DATA RECORDS START

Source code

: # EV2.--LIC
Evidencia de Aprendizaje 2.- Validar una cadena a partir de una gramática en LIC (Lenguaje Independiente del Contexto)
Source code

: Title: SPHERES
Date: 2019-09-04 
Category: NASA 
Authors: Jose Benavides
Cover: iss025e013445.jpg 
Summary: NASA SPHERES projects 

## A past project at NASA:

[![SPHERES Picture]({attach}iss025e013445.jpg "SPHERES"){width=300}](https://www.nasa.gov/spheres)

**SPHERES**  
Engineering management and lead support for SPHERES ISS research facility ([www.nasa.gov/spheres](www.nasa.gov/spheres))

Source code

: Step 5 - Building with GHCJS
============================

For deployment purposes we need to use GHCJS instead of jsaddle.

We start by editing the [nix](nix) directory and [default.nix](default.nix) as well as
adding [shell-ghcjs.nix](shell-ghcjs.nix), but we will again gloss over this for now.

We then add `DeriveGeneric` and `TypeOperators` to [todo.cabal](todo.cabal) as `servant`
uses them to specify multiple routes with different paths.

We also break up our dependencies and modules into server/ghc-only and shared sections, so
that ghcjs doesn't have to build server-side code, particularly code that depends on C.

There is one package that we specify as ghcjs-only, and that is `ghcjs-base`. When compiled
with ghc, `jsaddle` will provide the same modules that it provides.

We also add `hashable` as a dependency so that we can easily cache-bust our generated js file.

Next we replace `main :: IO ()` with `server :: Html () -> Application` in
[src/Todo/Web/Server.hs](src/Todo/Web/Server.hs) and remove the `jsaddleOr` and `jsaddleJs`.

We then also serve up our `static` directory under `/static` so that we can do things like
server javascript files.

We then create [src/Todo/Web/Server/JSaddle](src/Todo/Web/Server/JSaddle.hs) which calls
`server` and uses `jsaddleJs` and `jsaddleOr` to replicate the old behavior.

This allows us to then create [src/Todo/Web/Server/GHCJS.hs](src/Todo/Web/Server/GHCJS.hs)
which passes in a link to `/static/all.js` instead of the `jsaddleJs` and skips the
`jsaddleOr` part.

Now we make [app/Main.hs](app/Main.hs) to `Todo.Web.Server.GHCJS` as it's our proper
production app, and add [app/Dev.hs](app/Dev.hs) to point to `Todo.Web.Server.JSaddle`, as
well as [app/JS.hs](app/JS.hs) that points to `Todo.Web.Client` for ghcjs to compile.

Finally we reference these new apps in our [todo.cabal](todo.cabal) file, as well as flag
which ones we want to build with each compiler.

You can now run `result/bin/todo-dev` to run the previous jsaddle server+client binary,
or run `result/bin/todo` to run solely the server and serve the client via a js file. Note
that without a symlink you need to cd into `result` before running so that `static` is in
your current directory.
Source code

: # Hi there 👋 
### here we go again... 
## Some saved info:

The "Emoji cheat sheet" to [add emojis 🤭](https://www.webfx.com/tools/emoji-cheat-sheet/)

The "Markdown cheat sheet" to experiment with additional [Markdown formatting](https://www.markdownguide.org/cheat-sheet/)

DATA RECORDS END

** TRY IT **
Each line above needs to be written out again exactly.

** ANSWER BOX **
Source code

: # EV2.--LIC
Evidencia de Aprendizaje 2.- Validar una cadena a partir de una gramática en LIC (Lenguaje Independiente del Contexto)
Source code

: Title: SPHERES
Date: 2019-09-04 
Category: NASA 
Authors: Jose Benavides
Cover: iss025e013445.jpg 
Summary: NASA SPHERES projects 

## A past project at NASA:

[![SPHERES Picture]({attach}iss025e013445.jpg "SPHERES"){width=300}](https://www.nasa.gov/spheres)

**SPHERES**  
Engineering management and lead support for SPHERES ISS research facility ([www.nasa.gov/spheres](www.nasa.gov/spheres))

Source code

: Step 5 - Building with GHCJS
============================

For deployment purposes we need to use GHCJS instead of jsaddle.

We start by editing the [nix](nix) directory and [default.nix](default.nix) as well as
adding [shell-ghcjs.nix](shell-ghcjs.nix), but we will again gloss over this for now.

We then add `DeriveGeneric` and `TypeOperators` to [todo.cabal](todo.cabal) as `servant`
uses them to specify multiple routes with different paths.

We also break up our dependencies and modules into server/ghc-only and shared sections, so
that ghcjs doesn't have to build server-side code, particularly code that depends on C.

There is one package that we specify as ghcjs-only, and that is `ghcjs-base`. When compiled
with ghc, `jsaddle` will provide the same modules that it provides.

We also add `hashable` as a dependency so that we can easily cache-bust our generated js file.

Next we replace `main :: IO ()` with `server :: Html () -> Application` in
[src/Todo/Web/Server.hs](src/Todo/Web/Server.hs) and remove the `jsaddleOr` and `jsaddleJs`.

We then also serve up our `static` directory under `/static` so that we can do things like
server javascript files.

We then create [src/Todo/Web/Server/JSaddle](src/Todo/Web/Server/JSaddle.hs) which calls
`server` and uses `jsaddleJs` and `jsaddleOr` to replicate the old behavior.

This allows us to then create [src/Todo/Web/Server/GHCJS.hs](src/Todo/Web/Server/GHCJS.hs)
which passes in a link to `/static/all.js` instead of the `jsaddleJs` and skips the
`jsaddleOr` part.

Now we make [app/Main.hs](app/Main.hs) to `Todo.Web.Server.GHCJS` as it's our proper
production app, and add [app/Dev.hs](app/Dev.hs) to point to `Todo.Web.Server.JSaddle`, as
well as [app/JS.hs](app/JS.hs) that points to `Todo.Web.Client` for ghcjs to compile.

Finally we reference these new apps in our [todo.cabal](todo.cabal) file, as well as flag
which ones we want to build with each compiler.

You can now run `result/bin/todo-dev` to run the previous jsaddle server+client binary,
or run `result/bin/todo` to run solely the server and serve the client via a js file. Note
that without a symlink you need to cd into `result` before running so that `static` is in
your current directory.
Source code

: # Hi there 👋 
### here we go again... 
## Some saved info:

The "Emoji cheat sheet" to [add emojis 🤭](https://www.webfx.com/tools/emoji-cheat-sheet/)

The "Markdown cheat sheet" to experiment with additional [Markdown formatting](https://www.markdownguide.org/cheat-sheet/)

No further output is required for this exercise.